Chris Avell is an American pastor and community leader based in Bryan, Ohio. He is best known as the founder and senior pastor of Dad's Place Church, which operates a 24/7 outreach ministry permitting overnight stays for unhoused persons. His pastoral and social work became subject to national scrutiny following a protracted legal dispute between the church and the City of Bryan from 2023 to 2025 over zoning, fire-code compliance, and religious-freedom claims.

== Early life and ministry ==
Avell has publicly stated that he was an atheist until 2009, when he converted to Christianity after attending services at New Hope Community Church in Bryan, Ohio. He later joined the church’s leadership in local outreach activities, describing his conversion as the beginning of his commitment to share his faith with others.

According to a 2018 report in the Bryan Times, Avell and his wife Lisa have five children. Before founding Dad’s Place, Avell worked in marketing and web development, according to early ministry partners.

In March 2023, Avell and his church launched the 24/7 program at Dad’s Place, opening the facility overnight to people in crisis who lacked housing or overnight shelter options. This decision was made in response to demand exceeding capacity at local shelters.

== Legal disputes and public profile ==
During 2023–2025, Avell became publicly known for the legal disputes surrounding his ministry.

=== Dropped charges and federal suit ===
Following the church’s expansion to 24/7 outreach, the City of Bryan initially filed multiple code and zoning-violation charges against Avell and Dad's Place Church. In February 2024, the city dismissed all those earlier criminal charges as part of settlement talks. On January 22, 2024, the church and Avell filed a federal civil lawsuit against the City of Bryan, alleging that enforcement actions burdened Avell’s religious exercise.

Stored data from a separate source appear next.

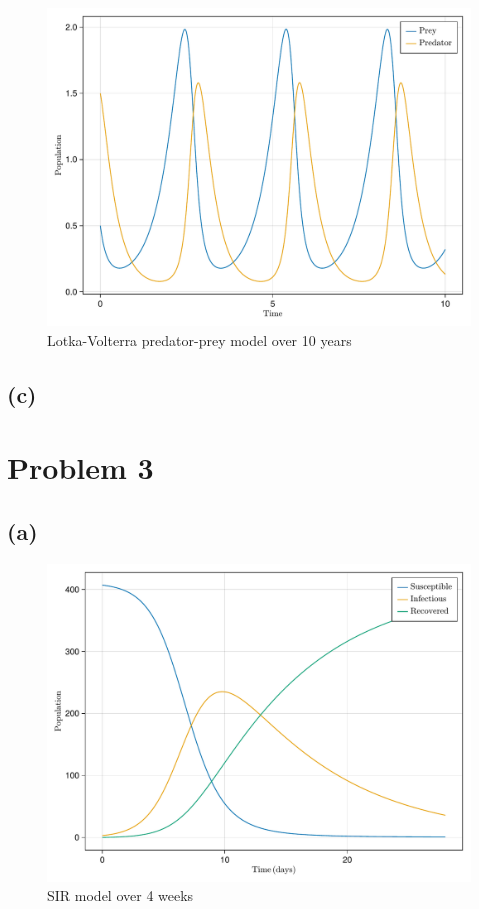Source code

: \documentclass[a4paper, british]{article}
\begin{document}
\begin{figure}[H]
    \centering
    \includegraphics[width=\textwidth]{figures/f2.pdf}
    \caption{Lotka-Volterra predator-prey model over 10 years}
    \label{fig:2}
\end{figure}

\subsection*{(c)}

\section{Problem 3}

\subsection*{(a)}

\begin{figure}[H]
    \centering
    \includegraphics[width=\textwidth]{figures/f3.pdf}
    \caption{SIR model over 4 weeks}
    \label{fig:3}
\end{figure}
\end{document}
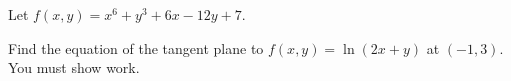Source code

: \documentclass[addpoints]{exam}
\begin{document}
\begin{questions}
\question Let $f(x,y) = x^6 + y^3 + 6x - 12y + 7$.

\question[30] Find the equation of the tangent plane to $f(x,y) = \ln (2x + y)$ at $(-1,3)$. You must show work. 

\end{questions}
\end{document}
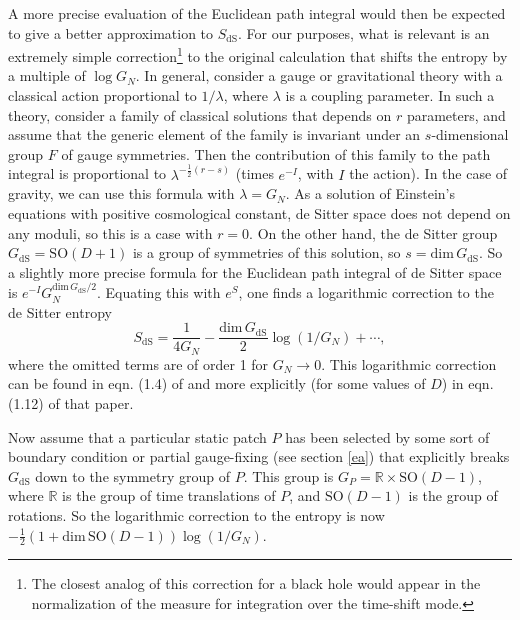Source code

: \documentclass[11pt,a4paper]{article}
\def\dim{{\mathrm{dim}}}
\def\be{\begin{equation}}
\def\ee{\end{equation}}
\def\R{{\mathbb R}}
\def\dS{{\mathrm{dS}}}
\def\SO{{\mathrm{SO}}}
\begin{document}
A more precise evaluation of the Euclidean path integral would then be expected to give a better approximation to $S_\dS$.   For our purposes, what is 
relevant is an extremely simple correction\footnote{The closest analog of this correction for a black hole would appear in the normalization of the measure
for integration over the time-shift mode.}  to the original calculation that shifts the entropy by a multiple of $\log G_N$.   In general, consider a  gauge or gravitational
theory with a classical action 
proportional to $1/\lambda$, where $\lambda$ is a coupling parameter.
In such a theory, consider a family 
 of classical solutions that depends on $r$ parameters,
and assume that the generic element of the family is invariant under an $s$-dimensional group $F$ of gauge symmetries.   Then the
contribution of this family to the path integral is proportional to $\lambda^{-\frac{1}{2}(r-s)}$ (times $e^{-I}$, with $I$ the action).
In the case of gravity, we can use this formula with $\lambda=G_N$.   As a solution of Einstein's equations with positive cosmological constant, de Sitter space
does not depend on any moduli, so this is a case with $r=0$.   On the other hand, the de Sitter group $G_\dS=\SO(D+1)$ is a group of symmetries of
this solution, so $s=\dim\,G_\dS$.   So a slightly more precise formula for the Euclidean path integral of de Sitter space is $e^{-I} G_N^{\dim\,G_\dS/2}.$
Equating this with $e^S$, one finds a logarithmic correction to the de Sitter entropy
\be\label{jumper}S_\dS=\frac{1}{4G_N} -\frac{\dim\,G_\dS}{2}\log(1/G_N)+\cdots, \ee
where the omitted terms are of order 1 for $G_N\to 0$.    This logarithmic correction can be found in eqn. (1.4) of \cite{Denef} and more explicitly (for some values of $D$)
in eqn. (1.12) of that paper.

Now assume that a particular static patch $P$ has been selected by some sort of boundary condition or partial gauge-fixing (see section \ref{ea})
that explicitly breaks $G_\dS$ down to the symmetry
group  of $P$.
  This group is $G_P=\R\times \SO(D-1)$, where $\R$ is the group of time translations of $P$, and $\SO(D-1)$ is the group
of rotations.  So the logarithmic correction to the entropy is now $-\frac{1}{2}\left(1+\dim \,\SO(D-1)\right) \log(1/G_N)$.   
\end{document}
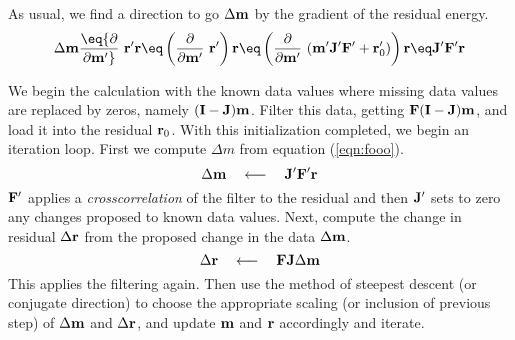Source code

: As usual, we find a direction to go $\Delta \bold m$
by the gradient of the residual energy.
\begin{equation}
\Delta\bold m
\eq {\partial \over\partial \bold m'}\ \bold r'\bold r
\eq \left( {\partial \over\partial \bold m'} \ \bold r' \right) \bold r
\eq \left( {\partial \over\partial \bold m'} \
(\bold m'\bold J'\bold F' + \bold r'_0)                 \right) \bold r
\eq  \bold J' \bold F' \bold r
\label{eqn:fooo}
\end{equation}

\par
We begin the calculation with
the known data values where missing data values are replaced by zeros, namely
$(\bold I-\bold J)\bold m$.
Filter this data,
getting $\bold F(\bold I-\bold J)\bold m$,
and load it into the residual $\bold r_0$.
With this initialization completed,
we begin an iteration loop.
First we compute $\Delta m$ from equation (\ref{eqn:fooo}).
\begin{equation}
\Delta\bold m \quad\longleftarrow\quad \bold J' \bold F' \bold r
\end{equation}
$\bold F'$ applies a {\it crosscorrelation} of the filter to the residual
and then $\bold J'$ sets to zero any changes proposed to known data values.
Next, compute the change in residual $\Delta\bold r$
from the proposed change in the data $\Delta\bold m$.
\begin{equation}
\Delta\bold r \quad \longleftarrow \quad \bold F \bold J \Delta \bold m
\label{eqn:lastmistheory}
\end{equation}
This applies the filtering again.
Then use the method of steepest descent (or conjugate direction)
to choose the appropriate scaling (or inclusion of previous step)
of $\Delta \bold m$ and $\Delta \bold r$,
and update $\bold m$ and $\bold r$ accordingly
and iterate.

=== Conviction and sentence stay ===
On January 21, 2025, Avell was found guilty in Bryan Municipal Court of a misdemeanor fire-code violation related to the church’s overnight use. He was fined $200 and given a 60-day suspended jail sentence, which the court stayed to allow appeal.

In February 2025, a state appeals court stayed the sentence pending appeal.

=== Dismissal of federal case and ongoing appeals ===
In September 2025, the federal lawsuit filed by Avell and Dad’s Place was dismissed by mutual agreement. Under the agreement, the church would seek required permits and the city would pause certain enforcement pending resolution of state appeals.

Meanwhile, appeals involving Bryan’s zoning and fire-code decisions, and Avell’s criminal conviction, continued in Ohio’s Sixth District Court of Appeals.

== Reception and impact ==
Avell’s actions have drawn regional and national attention to the intersection of religious freedom, social ministry, and municipal regulation. His case is frequently cited in commentary on how local governments interact with faith-based organizations offering shelter and services.